We started with an initial set of informal studies, just to get a sense for whether the concept would work. Would kids get it? Could they distinguish their cursors from others? Would they like it? We tried various groups of children first interacting with the game with one mouse for a while; then, after 10-20 minutes, we’d add mice to match every child. It didn’t take us long to discover that the children loved it! In fact, a few told us they didn’t understand why all PCs didn’t come with lots of mice. We tried this with several groups of children, and when we were convinced that this was worth testing further, we tried a more rigorous evaluation.
We wanted to show that MultiPoint could be as effective as a single-PC-per-person configuration for at least some learning tasks. We decided to test something that had some basic educational value in India and was also easy to measure: English-language vocabulary. We set up a game where the goal was to match pictures of animals with their English names – e.g., cow, elephant, snake, ferret. There were two versions of the game – competitive and collaborative – with both versions “collapsing” to the same one-mouse version of the game with there was only one mouse. We put students in groups of five, with various ratios of boys and girls. They were then administered a pre-test which tested what words they already knew, allowed to play the game for 15 minutes, and then given a post test. All together, 238 students participated in the evaluation.
The results showed that on the whole, students could learn as much with MultiPoint as with a single PC to themselves. This was great news, because it meant that at a fraction of a cost of a single PC, students could learn as much in certain types of educational activities: With five students at one PC, the per-student cost of computing is approximately 1/5 that of a one-PC-per-child configuration, which many schools cannot afford. In addition, there were gender effects that researchers of technology and education have long known about. Boys always want to compete, and will compete blindly without learning much, unless the game forces collaboration. Girls always seemed to help each other regardless of the set up. So, a collaborative game is preferred to tilt the odds in favor of real learning for everyone. You can read more about this and the initial research for MultiPoint at http://research.microsoft.com/users/udaip/multipoint.htm.
The rest is history… When we showed these results to Sherri Bealkowski, then a general manager in Microsoft’s Unlimited Potential Group (UPG), she immediately saw the value for schools, and worked with Jed Rose and Microsoft’s Education Product Group to develop a free MultiPoint software development kit (SDK). Meanwhile, Neema Moraveji from MSR Asia heard about MultiPoint and proposed to apply multiple mice to a whole-classroom situation, which he did with much success in China (he's now a PhD student at Stanford).

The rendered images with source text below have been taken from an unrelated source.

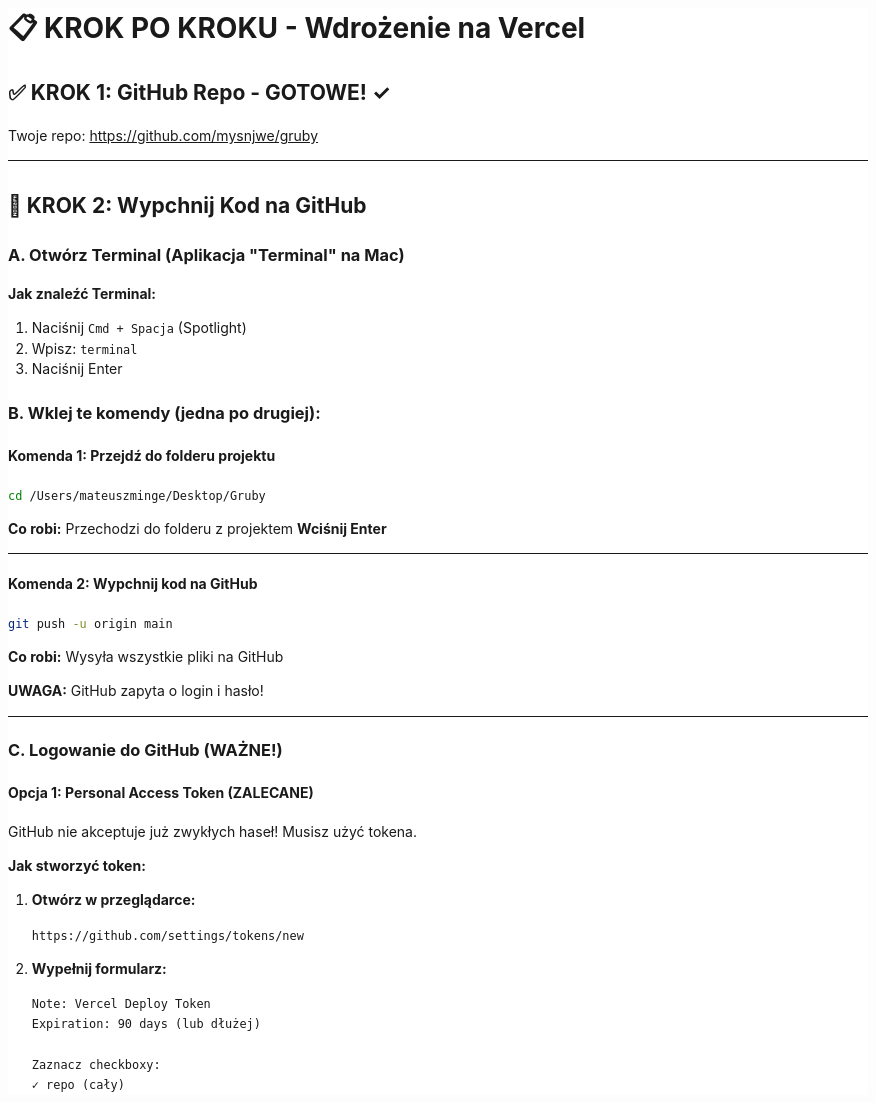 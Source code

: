 # 📋 KROK PO KROKU - Wdrożenie na Vercel

## ✅ KROK 1: GitHub Repo - GOTOWE! ✓

Twoje repo: https://github.com/mysnjwe/gruby

---

## 🔄 KROK 2: Wypchnij Kod na GitHub

### A. Otwórz Terminal (Aplikacja "Terminal" na Mac)

**Jak znaleźć Terminal:**
1. Naciśnij `Cmd + Spacja` (Spotlight)
2. Wpisz: `terminal`
3. Naciśnij Enter

### B. Wklej te komendy (jedna po drugiej):

#### Komenda 1: Przejdź do folderu projektu
```bash
cd /Users/mateuszminge/Desktop/Gruby
```
**Co robi:** Przechodzi do folderu z projektem
**Wciśnij Enter**

---

#### Komenda 2: Wypchnij kod na GitHub
```bash
git push -u origin main
```
**Co robi:** Wysyła wszystkie pliki na GitHub

**UWAGA:** GitHub zapyta o login i hasło!

---

### C. Logowanie do GitHub (WAŻNE!)

#### Opcja 1: Personal Access Token (ZALECANE)

GitHub nie akceptuje już zwykłych haseł! Musisz użyć tokena.

**Jak stworzyć token:**

1. **Otwórz w przeglądarce:**
   ```
   https://github.com/settings/tokens/new
   ```

2. **Wypełnij formularz:**
   ```
   Note: Vercel Deploy Token
   Expiration: 90 days (lub dłużej)
   
   Zaznacz checkboxy:
   ✓ repo (cały)
   ```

Bill Gates now speaks about MultiPoint as a kind of “creative capitalism,” where corporations spend a portion of their resources to design products and businesses for developing markets. And, most recently, Nasha Fitter joined UPG as a senior product manager to spread MultiPoint wherever it might be useful. This blog was her idea, and I couldn’t be happier that she’s joined the MultiPoint virtual family. Maybe you will, too!